Segment Start: Given records

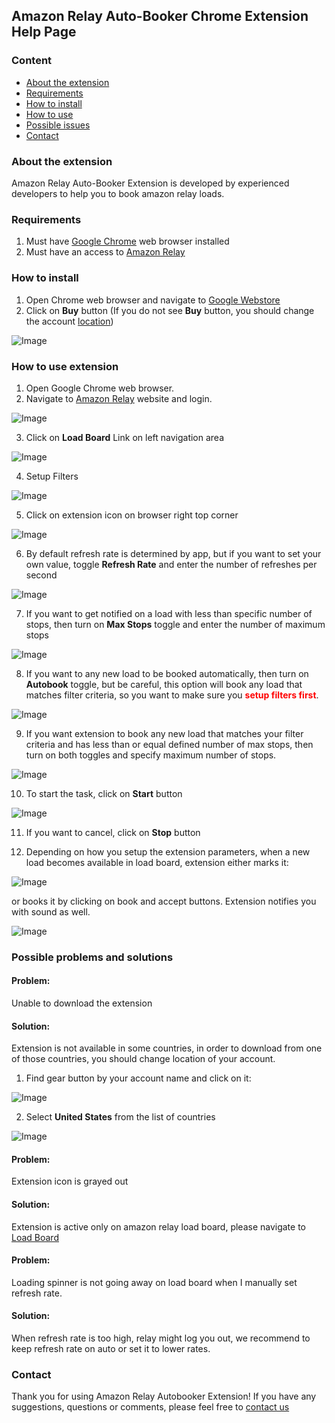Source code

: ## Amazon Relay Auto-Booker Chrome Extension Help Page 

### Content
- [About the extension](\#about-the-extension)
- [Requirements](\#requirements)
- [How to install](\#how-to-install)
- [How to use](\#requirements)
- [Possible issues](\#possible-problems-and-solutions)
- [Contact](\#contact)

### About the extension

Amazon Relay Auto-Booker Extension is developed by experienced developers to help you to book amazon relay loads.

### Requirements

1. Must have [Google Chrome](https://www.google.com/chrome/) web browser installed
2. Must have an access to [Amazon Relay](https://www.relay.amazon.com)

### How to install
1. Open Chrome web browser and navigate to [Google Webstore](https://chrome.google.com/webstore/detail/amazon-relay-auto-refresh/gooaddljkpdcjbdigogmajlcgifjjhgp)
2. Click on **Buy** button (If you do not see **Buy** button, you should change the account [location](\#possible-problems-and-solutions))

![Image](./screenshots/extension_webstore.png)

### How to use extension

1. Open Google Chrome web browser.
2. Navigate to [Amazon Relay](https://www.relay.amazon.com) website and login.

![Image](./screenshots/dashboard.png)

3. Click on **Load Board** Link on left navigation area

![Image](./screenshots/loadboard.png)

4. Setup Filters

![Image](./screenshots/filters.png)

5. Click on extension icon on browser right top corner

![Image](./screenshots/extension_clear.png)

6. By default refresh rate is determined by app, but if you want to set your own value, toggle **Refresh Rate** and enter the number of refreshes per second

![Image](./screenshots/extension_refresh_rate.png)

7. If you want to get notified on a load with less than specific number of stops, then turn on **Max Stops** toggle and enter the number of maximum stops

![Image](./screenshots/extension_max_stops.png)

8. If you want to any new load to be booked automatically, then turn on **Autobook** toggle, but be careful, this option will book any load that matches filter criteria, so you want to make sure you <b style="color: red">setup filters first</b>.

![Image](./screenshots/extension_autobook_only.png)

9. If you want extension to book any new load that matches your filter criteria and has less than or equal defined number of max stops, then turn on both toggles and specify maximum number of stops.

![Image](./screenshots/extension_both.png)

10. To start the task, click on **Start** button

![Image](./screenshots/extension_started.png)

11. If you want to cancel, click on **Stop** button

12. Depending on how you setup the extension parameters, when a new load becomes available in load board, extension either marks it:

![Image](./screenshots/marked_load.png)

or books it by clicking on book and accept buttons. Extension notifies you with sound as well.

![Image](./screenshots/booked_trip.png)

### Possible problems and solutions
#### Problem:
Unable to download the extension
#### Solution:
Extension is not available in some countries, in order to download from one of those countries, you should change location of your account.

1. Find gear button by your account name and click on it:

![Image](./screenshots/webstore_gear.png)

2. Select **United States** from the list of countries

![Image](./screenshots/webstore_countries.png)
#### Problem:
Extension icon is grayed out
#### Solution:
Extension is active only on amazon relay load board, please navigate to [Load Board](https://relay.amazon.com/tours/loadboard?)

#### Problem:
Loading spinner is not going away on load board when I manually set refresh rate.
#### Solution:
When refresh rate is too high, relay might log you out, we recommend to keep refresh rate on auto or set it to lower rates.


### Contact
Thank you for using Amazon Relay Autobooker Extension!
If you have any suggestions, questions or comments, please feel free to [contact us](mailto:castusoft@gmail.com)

Segment End: Given records
Segment Start: Given records

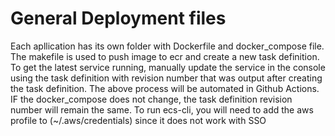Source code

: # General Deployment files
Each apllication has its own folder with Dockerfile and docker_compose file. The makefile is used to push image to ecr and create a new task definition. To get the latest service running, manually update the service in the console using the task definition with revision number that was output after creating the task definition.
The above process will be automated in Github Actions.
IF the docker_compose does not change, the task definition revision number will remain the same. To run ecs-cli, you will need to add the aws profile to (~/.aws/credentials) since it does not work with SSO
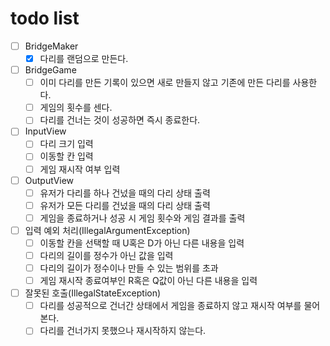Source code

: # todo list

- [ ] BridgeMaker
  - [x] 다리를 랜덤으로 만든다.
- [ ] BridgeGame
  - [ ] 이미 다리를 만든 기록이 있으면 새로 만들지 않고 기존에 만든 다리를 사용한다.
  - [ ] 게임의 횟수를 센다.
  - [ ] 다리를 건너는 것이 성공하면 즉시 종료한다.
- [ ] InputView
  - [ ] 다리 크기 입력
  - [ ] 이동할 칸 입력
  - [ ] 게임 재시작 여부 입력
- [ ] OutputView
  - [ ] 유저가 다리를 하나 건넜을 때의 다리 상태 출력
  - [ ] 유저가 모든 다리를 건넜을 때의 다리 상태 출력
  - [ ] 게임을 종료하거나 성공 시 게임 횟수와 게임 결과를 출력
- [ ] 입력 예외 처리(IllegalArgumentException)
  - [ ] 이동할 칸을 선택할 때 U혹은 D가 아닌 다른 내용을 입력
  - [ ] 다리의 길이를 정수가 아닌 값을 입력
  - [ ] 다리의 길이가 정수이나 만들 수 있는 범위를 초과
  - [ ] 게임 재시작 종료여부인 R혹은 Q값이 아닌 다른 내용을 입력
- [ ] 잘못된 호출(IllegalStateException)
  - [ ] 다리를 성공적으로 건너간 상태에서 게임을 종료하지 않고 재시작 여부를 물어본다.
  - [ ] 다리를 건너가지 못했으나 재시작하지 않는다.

Segment End: Given records
Segment Start: Given records

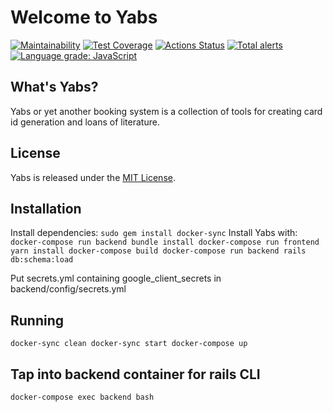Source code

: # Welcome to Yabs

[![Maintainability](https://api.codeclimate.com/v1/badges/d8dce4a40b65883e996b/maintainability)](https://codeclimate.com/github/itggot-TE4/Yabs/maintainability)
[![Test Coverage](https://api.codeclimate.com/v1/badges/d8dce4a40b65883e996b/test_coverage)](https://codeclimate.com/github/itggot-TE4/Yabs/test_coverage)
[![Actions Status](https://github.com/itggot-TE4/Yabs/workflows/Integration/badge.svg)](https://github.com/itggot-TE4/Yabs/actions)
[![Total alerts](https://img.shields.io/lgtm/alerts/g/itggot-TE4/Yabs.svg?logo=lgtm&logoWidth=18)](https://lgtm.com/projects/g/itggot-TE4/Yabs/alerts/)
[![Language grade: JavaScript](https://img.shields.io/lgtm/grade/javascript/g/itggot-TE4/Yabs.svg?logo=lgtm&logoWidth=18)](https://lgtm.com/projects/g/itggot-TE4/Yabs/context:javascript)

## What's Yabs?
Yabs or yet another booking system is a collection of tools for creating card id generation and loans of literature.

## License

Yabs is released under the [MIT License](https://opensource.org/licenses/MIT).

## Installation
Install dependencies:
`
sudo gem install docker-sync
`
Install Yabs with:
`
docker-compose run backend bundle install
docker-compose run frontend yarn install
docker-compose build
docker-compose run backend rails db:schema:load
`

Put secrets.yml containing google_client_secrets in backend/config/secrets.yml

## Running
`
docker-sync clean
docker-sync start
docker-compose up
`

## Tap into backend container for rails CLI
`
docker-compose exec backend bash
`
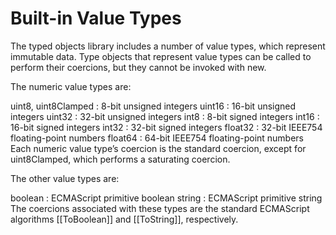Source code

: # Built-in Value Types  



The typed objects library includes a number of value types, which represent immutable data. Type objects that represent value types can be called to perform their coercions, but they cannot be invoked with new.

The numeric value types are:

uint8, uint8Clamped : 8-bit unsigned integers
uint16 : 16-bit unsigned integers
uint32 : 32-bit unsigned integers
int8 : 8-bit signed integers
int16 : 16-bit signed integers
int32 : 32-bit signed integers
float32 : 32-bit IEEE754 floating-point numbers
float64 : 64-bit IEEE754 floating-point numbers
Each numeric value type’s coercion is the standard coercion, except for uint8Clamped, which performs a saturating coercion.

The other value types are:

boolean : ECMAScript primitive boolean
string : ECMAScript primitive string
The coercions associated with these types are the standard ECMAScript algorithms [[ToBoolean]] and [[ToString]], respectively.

Segment End: Given records

Your objective — Pick out every line above that holds the word "primitive" and copy it.

Response to the task —
boolean : ECMAScript primitive boolean
string : ECMAScript primitive string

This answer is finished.